[What the task requires] Omit all pictures and transcribe only the lines in the entries below that run from the line with "- <b>Shuffle</b>" through the line with "What is the".

________________________________________

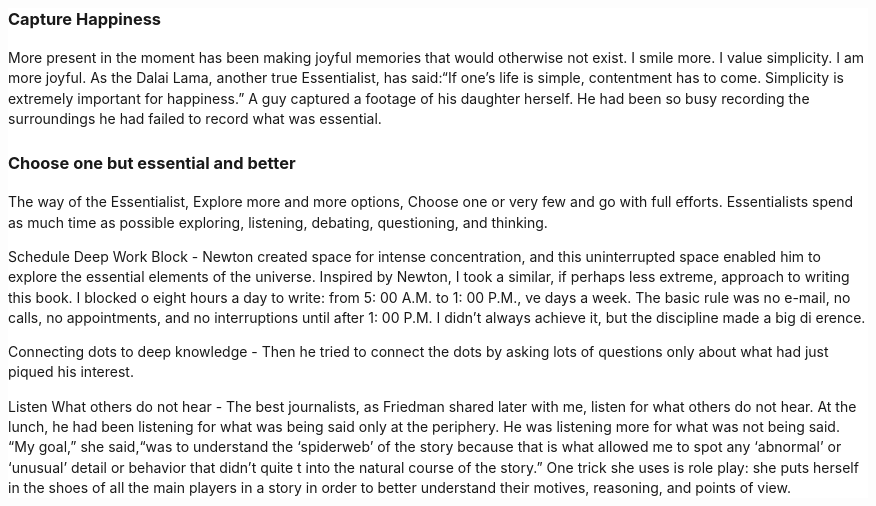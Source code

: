 ### Capture Happiness
More present in the moment has been making joyful memories that would otherwise not exist. I smile more. I value simplicity. I am more joyful. As the Dalai Lama, another true Essentialist, has said:“If one’s life is simple, contentment has to come. Simplicity is extremely important for happiness.” A guy captured a footage of his daughter herself. He had been so busy recording the surroundings he had failed to record what was essential.

### Choose one but essential and better
The way of the Essentialist, Explore more and more options, Choose one or very few and go with full efforts. Essentialists spend as much time as possible exploring, listening, debating, questioning, and thinking.

Schedule Deep Work Block - Newton created space for intense concentration, and this uninterrupted space enabled him to explore the essential elements of the universe. Inspired by Newton, I took a similar, if perhaps less extreme, approach to writing this book. I blocked o eight hours a day to write: from 5: 00 A.M. to 1: 00 P.M., ve days a week. The basic rule was no e-mail, no calls, no appointments, and no interruptions until after 1: 00 P.M. I didn’t always achieve it, but the discipline made a big di erence.

Connecting dots to deep knowledge - Then he tried to connect the dots by asking lots of questions only about what had just piqued his interest.

Listen What others do not hear - The best journalists, as Friedman shared later with me, listen for what others do not hear. At the lunch, he had been listening for what was being said only at the periphery. He was listening more for what was not being said. “My goal,” she said,“was to understand the ‘spiderweb’ of the story because that is what allowed me to spot any ‘abnormal’ or ‘unusual’ detail or behavior that didn’t quite t into the natural course of the story.” One trick she uses is role play: she puts herself in the shoes of all the main players in a story in order to better understand their motives, reasoning, and points of view.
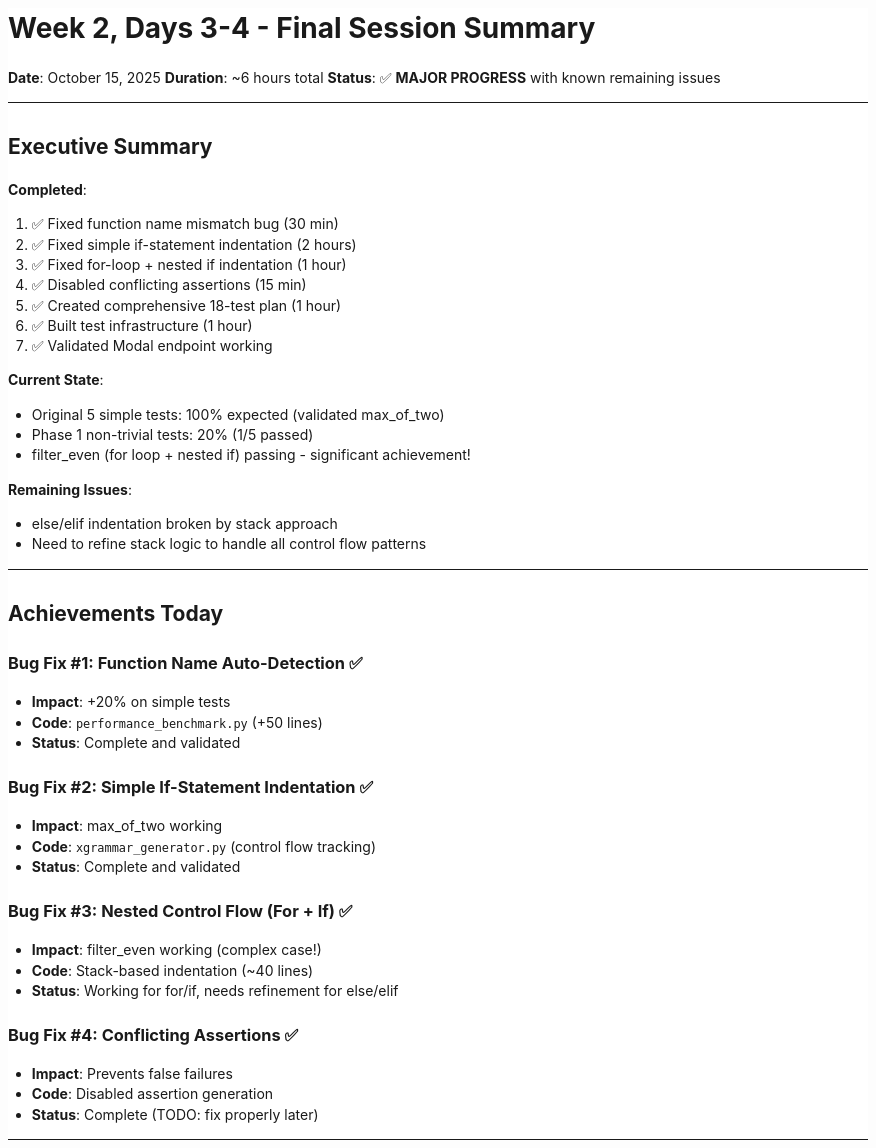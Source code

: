 # Week 2, Days 3-4 - Final Session Summary

**Date**: October 15, 2025
**Duration**: ~6 hours total
**Status**: ✅ **MAJOR PROGRESS** with known remaining issues

---

## Executive Summary

**Completed**:
1. ✅ Fixed function name mismatch bug (30 min)
2. ✅ Fixed simple if-statement indentation (2 hours)
3. ✅ Fixed for-loop + nested if indentation (1 hour)
4. ✅ Disabled conflicting assertions (15 min)
5. ✅ Created comprehensive 18-test plan (1 hour)
6. ✅ Built test infrastructure (1 hour)
7. ✅ Validated Modal endpoint working

**Current State**:
- Original 5 simple tests: 100% expected (validated max_of_two)
- Phase 1 non-trivial tests: 20% (1/5 passed)
- filter_even (for loop + nested if) passing - significant achievement!

**Remaining Issues**:
- else/elif indentation broken by stack approach
- Need to refine stack logic to handle all control flow patterns

---

## Achievements Today

### Bug Fix #1: Function Name Auto-Detection ✅
- **Impact**: +20% on simple tests
- **Code**: `performance_benchmark.py` (+50 lines)
- **Status**: Complete and validated

### Bug Fix #2: Simple If-Statement Indentation ✅
- **Impact**: max_of_two working
- **Code**: `xgrammar_generator.py` (control flow tracking)
- **Status**: Complete and validated

### Bug Fix #3: Nested Control Flow (For + If) ✅
- **Impact**: filter_even working (complex case!)
- **Code**: Stack-based indentation (~40 lines)
- **Status**: Working for for/if, needs refinement for else/elif

### Bug Fix #4: Conflicting Assertions ✅
- **Impact**: Prevents false failures
- **Code**: Disabled assertion generation
- **Status**: Complete (TODO: fix properly later)

---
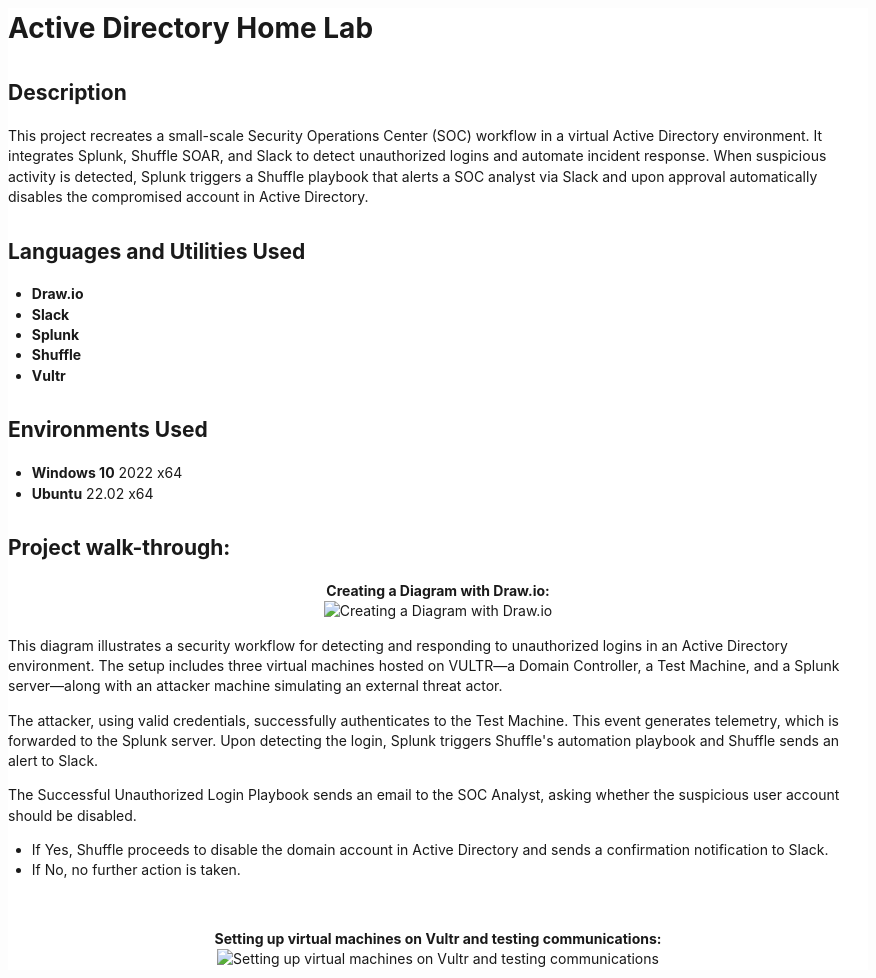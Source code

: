 <h1>Active Directory Home Lab</h1>

<h2>Description</h2>
This project recreates a small-scale Security Operations Center (SOC) workflow in a virtual Active Directory environment. It integrates Splunk, Shuffle SOAR, and Slack to detect unauthorized logins and automate incident response. When suspicious activity is detected, Splunk triggers a Shuffle playbook that alerts a SOC analyst via Slack and upon approval automatically disables the compromised account in Active Directory.
<br />

<h2>Languages and Utilities Used</h2>

- <b>Draw.io</b>
- <b>Slack</b>
- <b>Splunk</b>
- <b>Shuffle</b>
- <b>Vultr</b>

<h2>Environments Used </h2>

- <b>Windows 10</b> 2022 x64
- <b>Ubuntu</b> 22.02 x64

<h2>Project walk-through:</h2>

<p align="center">
<b>Creating a Diagram with Draw.io:</b> <br/>
<img src="https://imgur.com/xcrLGXb.png" height="80%" width="80%" alt="Creating a Diagram with Draw.io"/>
<br />
</p>

<p>
This diagram illustrates a security workflow for detecting and responding to unauthorized logins in an Active Directory environment. The setup includes three virtual machines hosted on VULTR—a Domain Controller, a Test Machine, and a Splunk server—along with an attacker machine simulating an external threat actor.

The attacker, using valid credentials, successfully authenticates to the Test Machine. This event generates telemetry, which is forwarded to the Splunk server. Upon detecting the login, Splunk triggers Shuffle's automation playbook and Shuffle sends an alert to Slack.

The Successful Unauthorized Login Playbook sends an email to the SOC Analyst, asking whether the suspicious user account should be disabled.

- If Yes, Shuffle proceeds to disable the domain account in Active Directory and sends a confirmation notification to Slack.
- If No, no further action is taken.
</p>

<br />
<p align="center">
<b>Setting up virtual machines on Vultr and testing communications:</b><br/>
<img src="https://imgur.com/AEnUhC5.png" height="80%" width="80%" alt="Setting up virtual machines on Vultr and testing communications"/>
<br />
</p>
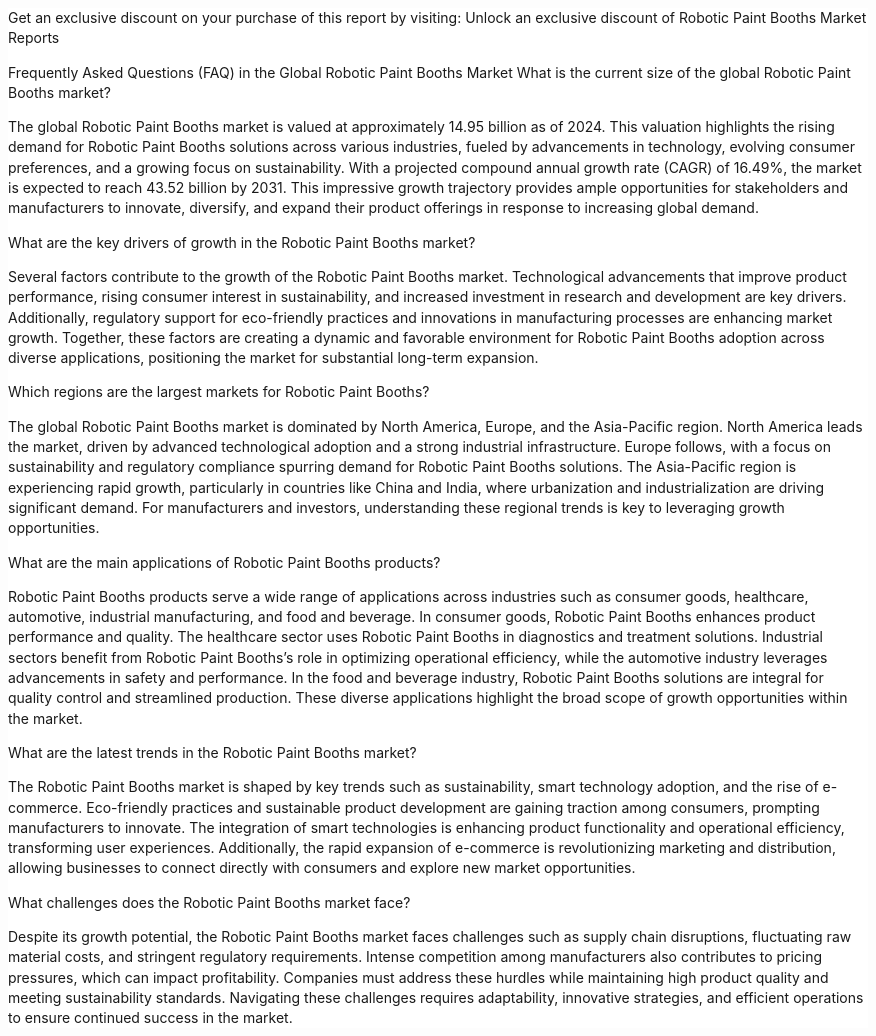 Get an exclusive discount on your purchase of this report by visiting: Unlock an exclusive discount of Robotic Paint Booths Market Reports 

Frequently Asked Questions (FAQ) in the Global Robotic Paint Booths Market
What is the current size of the global Robotic Paint Booths market?

The global Robotic Paint Booths market is valued at approximately 14.95 billion as of 2024. This valuation highlights the rising demand for Robotic Paint Booths solutions across various industries, fueled by advancements in technology, evolving consumer preferences, and a growing focus on sustainability. With a projected compound annual growth rate (CAGR) of 16.49%, the market is expected to reach 43.52 billion by 2031. This impressive growth trajectory provides ample opportunities for stakeholders and manufacturers to innovate, diversify, and expand their product offerings in response to increasing global demand.

What are the key drivers of growth in the Robotic Paint Booths market?

Several factors contribute to the growth of the Robotic Paint Booths market. Technological advancements that improve product performance, rising consumer interest in sustainability, and increased investment in research and development are key drivers. Additionally, regulatory support for eco-friendly practices and innovations in manufacturing processes are enhancing market growth. Together, these factors are creating a dynamic and favorable environment for Robotic Paint Booths adoption across diverse applications, positioning the market for substantial long-term expansion.

Which regions are the largest markets for Robotic Paint Booths?

The global Robotic Paint Booths market is dominated by North America, Europe, and the Asia-Pacific region. North America leads the market, driven by advanced technological adoption and a strong industrial infrastructure. Europe follows, with a focus on sustainability and regulatory compliance spurring demand for Robotic Paint Booths solutions. The Asia-Pacific region is experiencing rapid growth, particularly in countries like China and India, where urbanization and industrialization are driving significant demand. For manufacturers and investors, understanding these regional trends is key to leveraging growth opportunities.

What are the main applications of Robotic Paint Booths products?

Robotic Paint Booths products serve a wide range of applications across industries such as consumer goods, healthcare, automotive, industrial manufacturing, and food and beverage. In consumer goods, Robotic Paint Booths enhances product performance and quality. The healthcare sector uses Robotic Paint Booths in diagnostics and treatment solutions. Industrial sectors benefit from Robotic Paint Booths’s role in optimizing operational efficiency, while the automotive industry leverages advancements in safety and performance. In the food and beverage industry, Robotic Paint Booths solutions are integral for quality control and streamlined production. These diverse applications highlight the broad scope of growth opportunities within the market.

What are the latest trends in the Robotic Paint Booths market?

The Robotic Paint Booths market is shaped by key trends such as sustainability, smart technology adoption, and the rise of e-commerce. Eco-friendly practices and sustainable product development are gaining traction among consumers, prompting manufacturers to innovate. The integration of smart technologies is enhancing product functionality and operational efficiency, transforming user experiences. Additionally, the rapid expansion of e-commerce is revolutionizing marketing and distribution, allowing businesses to connect directly with consumers and explore new market opportunities.

What challenges does the Robotic Paint Booths market face?

Despite its growth potential, the Robotic Paint Booths market faces challenges such as supply chain disruptions, fluctuating raw material costs, and stringent regulatory requirements. Intense competition among manufacturers also contributes to pricing pressures, which can impact profitability. Companies must address these hurdles while maintaining high product quality and meeting sustainability standards. Navigating these challenges requires adaptability, innovative strategies, and efficient operations to ensure continued success in the market.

________________________________________

[Result for this exercise]
- <b>Shuffle</b>
- <b>Vultr</b>

<h2>Environments Used </h2>

- <b>Windows 10</b> 2022 x64
- <b>Ubuntu</b> 22.02 x64

<h2>Project walk-through:</h2>

<p align="center">
<b>Creating a Diagram with Draw.io:</b> <br/>
<img src="https://imgur.com/xcrLGXb.png" height="80%" width="80%" alt="Creating a Diagram with Draw.io"/>
<br />
</p>

<p>
This diagram illustrates a security workflow for detecting and responding to unauthorized logins in an Active Directory environment. The setup includes three virtual machines hosted on VULTR—a Domain Controller, a Test Machine, and a Splunk server—along with an attacker machine simulating an external threat actor.

The attacker, using valid credentials, successfully authenticates to the Test Machine. This event generates telemetry, which is forwarded to the Splunk server. Upon detecting the login, Splunk triggers Shuffle's automation playbook and Shuffle sends an alert to Slack.

The Successful Unauthorized Login Playbook sends an email to the SOC Analyst, asking whether the suspicious user account should be disabled.

- If Yes, Shuffle proceeds to disable the domain account in Active Directory and sends a confirmation notification to Slack.
- If No, no further action is taken.
</p>

<br />
<p align="center">
<b>Setting up virtual machines on Vultr and testing communications:</b><br/>
<img src="https://imgur.com/AEnUhC5.png" height="80%" width="80%" alt="Setting up virtual machines on Vultr and testing communications"/>
<br />
</p>
 Get an exclusive discount on your purchase of this report by visiting: Unlock an exclusive discount of Robotic Paint Booths Market Reports 

Frequently Asked Questions (FAQ) in the Global Robotic Paint Booths Market
What is the current size of the global Robotic Paint Booths market?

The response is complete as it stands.